→ PROBLEM STATEMENT: With the string "using" as the filter, copy each matching line from the records.

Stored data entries
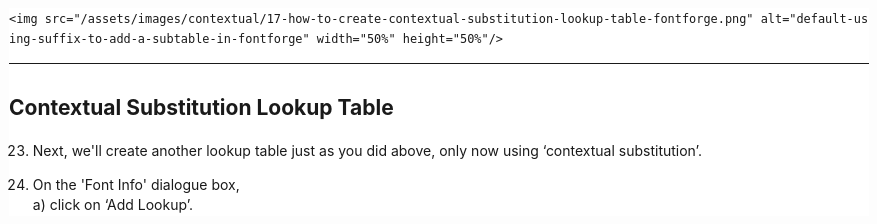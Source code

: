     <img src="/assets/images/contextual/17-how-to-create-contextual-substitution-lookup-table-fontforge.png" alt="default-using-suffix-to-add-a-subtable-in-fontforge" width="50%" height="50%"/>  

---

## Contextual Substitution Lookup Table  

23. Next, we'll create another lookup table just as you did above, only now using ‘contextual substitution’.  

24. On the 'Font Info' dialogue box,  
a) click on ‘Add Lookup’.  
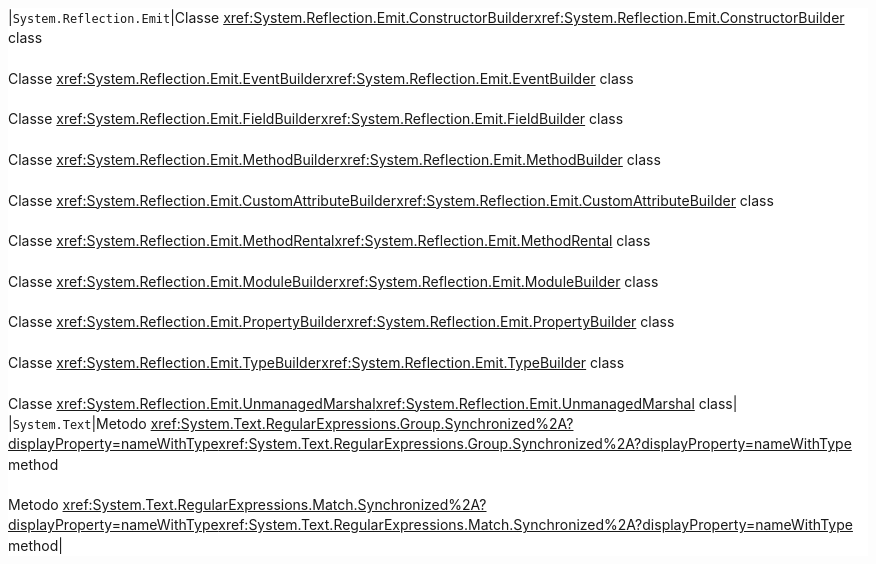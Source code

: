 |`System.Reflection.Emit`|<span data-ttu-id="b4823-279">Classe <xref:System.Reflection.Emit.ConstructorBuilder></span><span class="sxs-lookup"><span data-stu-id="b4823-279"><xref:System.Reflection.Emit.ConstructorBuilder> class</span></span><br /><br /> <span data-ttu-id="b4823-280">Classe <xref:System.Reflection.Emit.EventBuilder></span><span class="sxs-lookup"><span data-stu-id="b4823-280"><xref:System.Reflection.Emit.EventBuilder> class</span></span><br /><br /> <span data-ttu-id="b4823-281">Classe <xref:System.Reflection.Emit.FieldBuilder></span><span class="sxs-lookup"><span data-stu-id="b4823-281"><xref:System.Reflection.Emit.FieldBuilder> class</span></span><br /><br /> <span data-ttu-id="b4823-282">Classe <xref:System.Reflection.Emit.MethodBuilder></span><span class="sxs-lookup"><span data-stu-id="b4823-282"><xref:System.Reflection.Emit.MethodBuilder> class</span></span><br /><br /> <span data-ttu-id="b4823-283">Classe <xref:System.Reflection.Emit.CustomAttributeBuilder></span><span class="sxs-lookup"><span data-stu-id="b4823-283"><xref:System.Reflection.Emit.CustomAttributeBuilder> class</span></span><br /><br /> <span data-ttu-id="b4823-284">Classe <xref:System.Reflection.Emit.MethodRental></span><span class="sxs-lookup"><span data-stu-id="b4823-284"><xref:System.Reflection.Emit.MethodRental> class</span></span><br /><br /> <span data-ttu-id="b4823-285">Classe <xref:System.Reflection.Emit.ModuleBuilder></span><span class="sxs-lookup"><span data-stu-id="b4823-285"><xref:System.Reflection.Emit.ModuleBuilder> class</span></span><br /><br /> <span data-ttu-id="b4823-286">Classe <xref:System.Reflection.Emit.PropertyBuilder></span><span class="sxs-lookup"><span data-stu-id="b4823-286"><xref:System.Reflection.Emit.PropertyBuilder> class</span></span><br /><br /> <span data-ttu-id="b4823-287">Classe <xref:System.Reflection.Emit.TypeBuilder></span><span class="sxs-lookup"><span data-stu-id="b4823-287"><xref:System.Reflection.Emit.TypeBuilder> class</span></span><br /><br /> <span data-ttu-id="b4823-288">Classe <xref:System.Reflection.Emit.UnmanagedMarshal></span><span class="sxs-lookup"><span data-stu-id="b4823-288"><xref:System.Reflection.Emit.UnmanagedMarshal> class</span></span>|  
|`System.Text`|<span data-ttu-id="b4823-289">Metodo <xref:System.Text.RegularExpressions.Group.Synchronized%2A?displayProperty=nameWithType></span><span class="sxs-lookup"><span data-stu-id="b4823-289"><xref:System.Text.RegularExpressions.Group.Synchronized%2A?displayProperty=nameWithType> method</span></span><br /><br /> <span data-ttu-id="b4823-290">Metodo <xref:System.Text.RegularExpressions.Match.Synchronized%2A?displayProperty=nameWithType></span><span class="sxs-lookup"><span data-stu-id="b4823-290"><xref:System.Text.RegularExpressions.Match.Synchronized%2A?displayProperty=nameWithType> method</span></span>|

→ EXERCISE RESPONSE:
:     <img src="/assets/images/contextual/17-how-to-create-contextual-substitution-lookup-table-fontforge.png" alt="default-using-suffix-to-add-a-subtable-in-fontforge" width="50%" height="50%"/>  
23. Next, we'll create another lookup table just as you did above, only now using ‘contextual substitution’.  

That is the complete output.